* [What the task asks] Across all the entries below, how many lines mention the string "foreign"? Respond with a single number.

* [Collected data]

- - -

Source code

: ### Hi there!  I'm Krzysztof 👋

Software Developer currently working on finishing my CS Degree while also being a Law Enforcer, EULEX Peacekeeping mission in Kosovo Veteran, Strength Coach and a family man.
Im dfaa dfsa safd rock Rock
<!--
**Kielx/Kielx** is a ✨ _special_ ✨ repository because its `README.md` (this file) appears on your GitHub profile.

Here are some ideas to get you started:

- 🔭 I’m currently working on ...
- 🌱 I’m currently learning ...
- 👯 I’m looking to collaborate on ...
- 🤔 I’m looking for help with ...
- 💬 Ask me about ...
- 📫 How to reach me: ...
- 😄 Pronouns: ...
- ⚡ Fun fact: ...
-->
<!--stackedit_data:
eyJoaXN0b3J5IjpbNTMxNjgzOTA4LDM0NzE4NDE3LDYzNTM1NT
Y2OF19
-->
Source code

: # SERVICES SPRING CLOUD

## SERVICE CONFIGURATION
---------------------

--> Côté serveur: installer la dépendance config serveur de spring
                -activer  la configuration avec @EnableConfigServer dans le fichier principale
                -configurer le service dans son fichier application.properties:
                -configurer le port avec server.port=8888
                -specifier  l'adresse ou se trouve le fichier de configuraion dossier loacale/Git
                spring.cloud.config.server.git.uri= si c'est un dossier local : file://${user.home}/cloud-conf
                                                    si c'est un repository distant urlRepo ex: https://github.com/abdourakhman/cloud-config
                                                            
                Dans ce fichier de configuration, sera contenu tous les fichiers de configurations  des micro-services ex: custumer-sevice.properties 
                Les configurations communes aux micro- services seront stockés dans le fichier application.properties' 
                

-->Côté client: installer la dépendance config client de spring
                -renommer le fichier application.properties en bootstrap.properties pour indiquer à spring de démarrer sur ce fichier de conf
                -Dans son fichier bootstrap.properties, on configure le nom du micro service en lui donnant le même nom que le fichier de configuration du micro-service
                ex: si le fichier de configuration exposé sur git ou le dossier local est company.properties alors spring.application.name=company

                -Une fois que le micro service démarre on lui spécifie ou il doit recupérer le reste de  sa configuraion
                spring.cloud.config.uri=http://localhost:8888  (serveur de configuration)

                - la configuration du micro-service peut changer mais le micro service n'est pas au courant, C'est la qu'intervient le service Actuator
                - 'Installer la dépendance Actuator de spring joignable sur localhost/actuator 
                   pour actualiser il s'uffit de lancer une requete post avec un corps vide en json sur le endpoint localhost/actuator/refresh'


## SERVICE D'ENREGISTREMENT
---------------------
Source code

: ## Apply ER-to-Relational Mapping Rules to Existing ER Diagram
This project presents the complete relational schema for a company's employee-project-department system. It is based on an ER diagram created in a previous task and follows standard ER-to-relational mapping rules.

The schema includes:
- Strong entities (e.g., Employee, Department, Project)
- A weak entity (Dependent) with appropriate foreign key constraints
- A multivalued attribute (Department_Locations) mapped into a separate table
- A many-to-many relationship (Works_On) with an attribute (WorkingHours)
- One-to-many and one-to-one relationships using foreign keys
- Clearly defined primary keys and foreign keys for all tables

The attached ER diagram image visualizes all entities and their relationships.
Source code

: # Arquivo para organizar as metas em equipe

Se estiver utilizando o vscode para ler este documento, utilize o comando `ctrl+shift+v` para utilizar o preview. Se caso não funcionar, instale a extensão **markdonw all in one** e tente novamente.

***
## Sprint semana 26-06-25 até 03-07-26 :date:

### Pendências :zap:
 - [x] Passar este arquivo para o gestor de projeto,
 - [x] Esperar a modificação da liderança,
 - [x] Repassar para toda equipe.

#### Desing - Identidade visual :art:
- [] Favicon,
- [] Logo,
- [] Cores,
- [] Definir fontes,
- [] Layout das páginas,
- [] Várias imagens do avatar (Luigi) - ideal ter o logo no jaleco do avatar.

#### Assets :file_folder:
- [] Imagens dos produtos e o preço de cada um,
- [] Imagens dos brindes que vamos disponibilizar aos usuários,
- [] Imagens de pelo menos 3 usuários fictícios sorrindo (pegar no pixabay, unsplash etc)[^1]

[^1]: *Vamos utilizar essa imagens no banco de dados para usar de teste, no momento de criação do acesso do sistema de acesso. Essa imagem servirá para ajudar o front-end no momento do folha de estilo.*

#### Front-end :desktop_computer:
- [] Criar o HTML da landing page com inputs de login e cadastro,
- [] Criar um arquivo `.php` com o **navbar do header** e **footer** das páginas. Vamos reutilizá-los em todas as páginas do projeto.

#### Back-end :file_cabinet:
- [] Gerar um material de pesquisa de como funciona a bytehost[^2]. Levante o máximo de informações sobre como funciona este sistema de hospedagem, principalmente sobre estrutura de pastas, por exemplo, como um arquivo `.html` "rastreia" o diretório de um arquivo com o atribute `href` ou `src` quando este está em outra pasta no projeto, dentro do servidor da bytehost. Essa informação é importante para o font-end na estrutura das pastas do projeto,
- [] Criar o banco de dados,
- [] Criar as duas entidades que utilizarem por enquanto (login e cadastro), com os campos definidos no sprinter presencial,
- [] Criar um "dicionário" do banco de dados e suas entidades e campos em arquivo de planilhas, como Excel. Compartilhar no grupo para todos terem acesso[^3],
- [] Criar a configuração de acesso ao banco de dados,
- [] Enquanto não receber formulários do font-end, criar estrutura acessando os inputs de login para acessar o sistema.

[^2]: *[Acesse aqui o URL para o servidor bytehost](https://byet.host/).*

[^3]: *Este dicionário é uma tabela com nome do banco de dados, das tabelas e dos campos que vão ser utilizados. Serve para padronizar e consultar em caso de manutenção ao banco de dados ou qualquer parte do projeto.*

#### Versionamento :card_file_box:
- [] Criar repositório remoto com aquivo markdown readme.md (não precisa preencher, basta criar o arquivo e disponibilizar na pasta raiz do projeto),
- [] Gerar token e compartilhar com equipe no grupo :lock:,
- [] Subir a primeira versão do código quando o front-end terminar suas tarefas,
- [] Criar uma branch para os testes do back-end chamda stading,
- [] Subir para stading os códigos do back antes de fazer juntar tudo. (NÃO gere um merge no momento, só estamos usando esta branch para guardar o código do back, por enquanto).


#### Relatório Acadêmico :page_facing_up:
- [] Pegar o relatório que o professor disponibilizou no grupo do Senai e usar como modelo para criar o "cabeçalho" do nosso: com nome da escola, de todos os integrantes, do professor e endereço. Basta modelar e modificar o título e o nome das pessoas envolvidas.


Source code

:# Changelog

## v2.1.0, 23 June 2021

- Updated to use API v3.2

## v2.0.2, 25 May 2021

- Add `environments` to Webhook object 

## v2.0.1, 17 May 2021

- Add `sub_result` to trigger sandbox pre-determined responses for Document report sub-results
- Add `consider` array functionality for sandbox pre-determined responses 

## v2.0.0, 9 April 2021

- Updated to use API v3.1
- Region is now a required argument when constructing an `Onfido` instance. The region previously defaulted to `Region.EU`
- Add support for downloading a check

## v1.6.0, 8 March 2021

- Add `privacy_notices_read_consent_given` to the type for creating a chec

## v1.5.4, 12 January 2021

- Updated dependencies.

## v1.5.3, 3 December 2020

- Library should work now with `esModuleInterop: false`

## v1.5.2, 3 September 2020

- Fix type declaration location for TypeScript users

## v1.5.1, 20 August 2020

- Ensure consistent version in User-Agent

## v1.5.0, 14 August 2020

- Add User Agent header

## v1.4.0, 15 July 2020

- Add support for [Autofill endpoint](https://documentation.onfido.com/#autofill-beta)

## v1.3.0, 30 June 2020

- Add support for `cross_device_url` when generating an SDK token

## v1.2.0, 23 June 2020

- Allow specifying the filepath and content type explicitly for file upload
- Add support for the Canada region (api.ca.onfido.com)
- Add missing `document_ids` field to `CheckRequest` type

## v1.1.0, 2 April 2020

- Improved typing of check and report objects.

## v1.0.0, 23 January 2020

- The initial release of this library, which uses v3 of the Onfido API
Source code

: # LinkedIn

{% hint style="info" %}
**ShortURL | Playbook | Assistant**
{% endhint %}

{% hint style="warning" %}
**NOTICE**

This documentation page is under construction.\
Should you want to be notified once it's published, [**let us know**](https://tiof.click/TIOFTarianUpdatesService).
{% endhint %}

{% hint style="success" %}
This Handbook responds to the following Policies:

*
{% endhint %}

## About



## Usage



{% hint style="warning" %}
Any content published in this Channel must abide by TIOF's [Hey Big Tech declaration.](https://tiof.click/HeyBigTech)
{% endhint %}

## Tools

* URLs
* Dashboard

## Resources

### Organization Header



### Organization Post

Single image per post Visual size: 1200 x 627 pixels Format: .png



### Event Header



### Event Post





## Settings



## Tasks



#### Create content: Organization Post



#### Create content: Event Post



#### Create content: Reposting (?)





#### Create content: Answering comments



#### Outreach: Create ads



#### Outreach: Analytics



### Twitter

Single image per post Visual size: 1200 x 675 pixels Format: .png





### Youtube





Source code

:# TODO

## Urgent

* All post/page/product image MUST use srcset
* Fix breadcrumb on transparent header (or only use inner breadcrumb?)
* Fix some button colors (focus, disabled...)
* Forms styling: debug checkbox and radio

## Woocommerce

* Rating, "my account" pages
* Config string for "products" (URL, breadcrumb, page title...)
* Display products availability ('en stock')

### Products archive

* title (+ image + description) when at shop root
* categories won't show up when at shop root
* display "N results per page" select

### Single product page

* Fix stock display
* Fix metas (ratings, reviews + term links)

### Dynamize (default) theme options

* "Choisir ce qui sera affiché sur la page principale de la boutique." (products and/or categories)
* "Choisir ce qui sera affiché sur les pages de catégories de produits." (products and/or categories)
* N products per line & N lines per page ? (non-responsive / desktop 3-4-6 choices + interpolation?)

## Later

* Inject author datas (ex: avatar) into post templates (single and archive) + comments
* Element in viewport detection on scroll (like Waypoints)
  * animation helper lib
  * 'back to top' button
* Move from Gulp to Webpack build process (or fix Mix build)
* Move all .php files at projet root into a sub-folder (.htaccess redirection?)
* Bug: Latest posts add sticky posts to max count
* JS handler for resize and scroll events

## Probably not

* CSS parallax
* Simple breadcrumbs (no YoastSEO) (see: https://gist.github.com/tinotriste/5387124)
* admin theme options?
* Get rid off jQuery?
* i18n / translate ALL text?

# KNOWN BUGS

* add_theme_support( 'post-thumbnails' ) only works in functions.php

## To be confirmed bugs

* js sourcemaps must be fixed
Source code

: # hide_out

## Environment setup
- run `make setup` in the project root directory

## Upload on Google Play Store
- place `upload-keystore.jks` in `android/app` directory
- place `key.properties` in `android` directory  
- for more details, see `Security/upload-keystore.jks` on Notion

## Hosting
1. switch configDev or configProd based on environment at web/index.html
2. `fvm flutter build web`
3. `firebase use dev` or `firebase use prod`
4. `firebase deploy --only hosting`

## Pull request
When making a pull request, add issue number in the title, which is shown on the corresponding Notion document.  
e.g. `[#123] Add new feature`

- - -

* [Task response] 3